# how much could i get for them?



## RockabillyChick (Nov 18, 2005)

my parents have a 150 gallon pond in their front yard with 6 koi and 2 goldfish. they are seriously outgrowing it. we're going to build them a larger pond in the back yard, but our yard is small and i think no matter how big we make it, it will still be too small for all those fish once they're adults.

i am considering selling a couple of the koi. i have a metallic gold and black snakeskin koi that is about 8-10 inches long, an orange metallic koi that is about 10-12 inches long, two butterfly koi, one black and white, one kind of a peachy color, that are i think 6-8 inches not counting their tails, and one blue koi that is a good 12 inches. he's a lighter gray blue with darker blue spekles all over him. and also a little 5" platinum koi.

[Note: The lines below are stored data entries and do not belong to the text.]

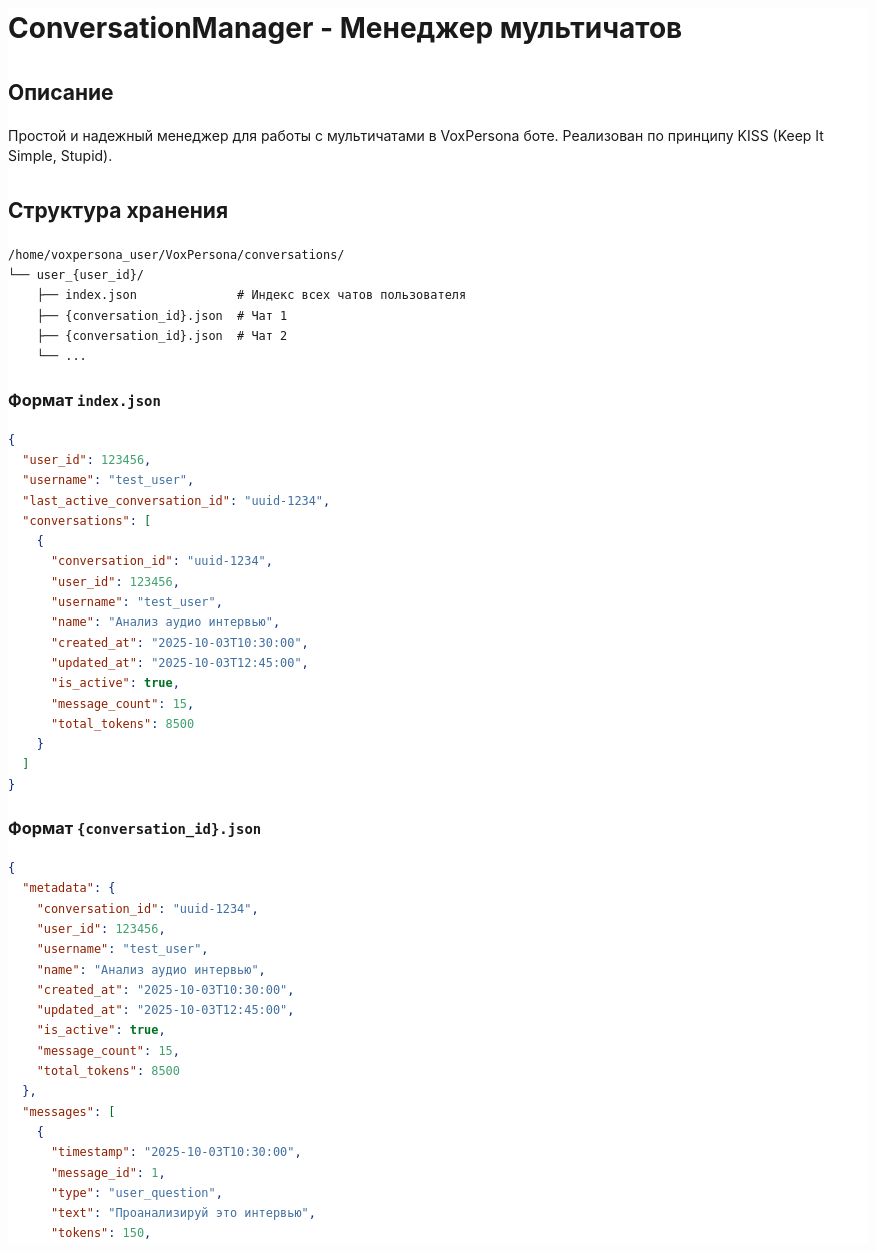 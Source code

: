 # ConversationManager - Менеджер мультичатов

## Описание

Простой и надежный менеджер для работы с мультичатами в VoxPersona боте. Реализован по принципу KISS (Keep It Simple, Stupid).

## Структура хранения

```
/home/voxpersona_user/VoxPersona/conversations/
└── user_{user_id}/
    ├── index.json              # Индекс всех чатов пользователя
    ├── {conversation_id}.json  # Чат 1
    ├── {conversation_id}.json  # Чат 2
    └── ...
```

### Формат `index.json`

```json
{
  "user_id": 123456,
  "username": "test_user",
  "last_active_conversation_id": "uuid-1234",
  "conversations": [
    {
      "conversation_id": "uuid-1234",
      "user_id": 123456,
      "username": "test_user",
      "name": "Анализ аудио интервью",
      "created_at": "2025-10-03T10:30:00",
      "updated_at": "2025-10-03T12:45:00",
      "is_active": true,
      "message_count": 15,
      "total_tokens": 8500
    }
  ]
}
```

### Формат `{conversation_id}.json`

```json
{
  "metadata": {
    "conversation_id": "uuid-1234",
    "user_id": 123456,
    "username": "test_user",
    "name": "Анализ аудио интервью",
    "created_at": "2025-10-03T10:30:00",
    "updated_at": "2025-10-03T12:45:00",
    "is_active": true,
    "message_count": 15,
    "total_tokens": 8500
  },
  "messages": [
    {
      "timestamp": "2025-10-03T10:30:00",
      "message_id": 1,
      "type": "user_question",
      "text": "Проанализируй это интервью",
      "tokens": 150,
```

this is the blue koi, so you can see his color. that is a 6" wide net, and as you can see, he's sticking right out of the top of it. this picture was also taken LAST YEAR.










these fish were all bought at about 2-3 inches of length at various LFS for about $5 or less. they're not specially bred or anything. i'm just wondering what i might be able to get for them, IF i decide to sell them.


----------



## TheOldSalt (Jan 28, 2005)

A lot more than you paid, unless you try to sell them back to a petshop, and even then you'd probably do okay.
I guess my best suggestion would be to go to ebay & aquabid and see what similar Koi in that size range are selling for these days. An ad in your local papers asking for that ballpark figure should result in a quick sale.


----------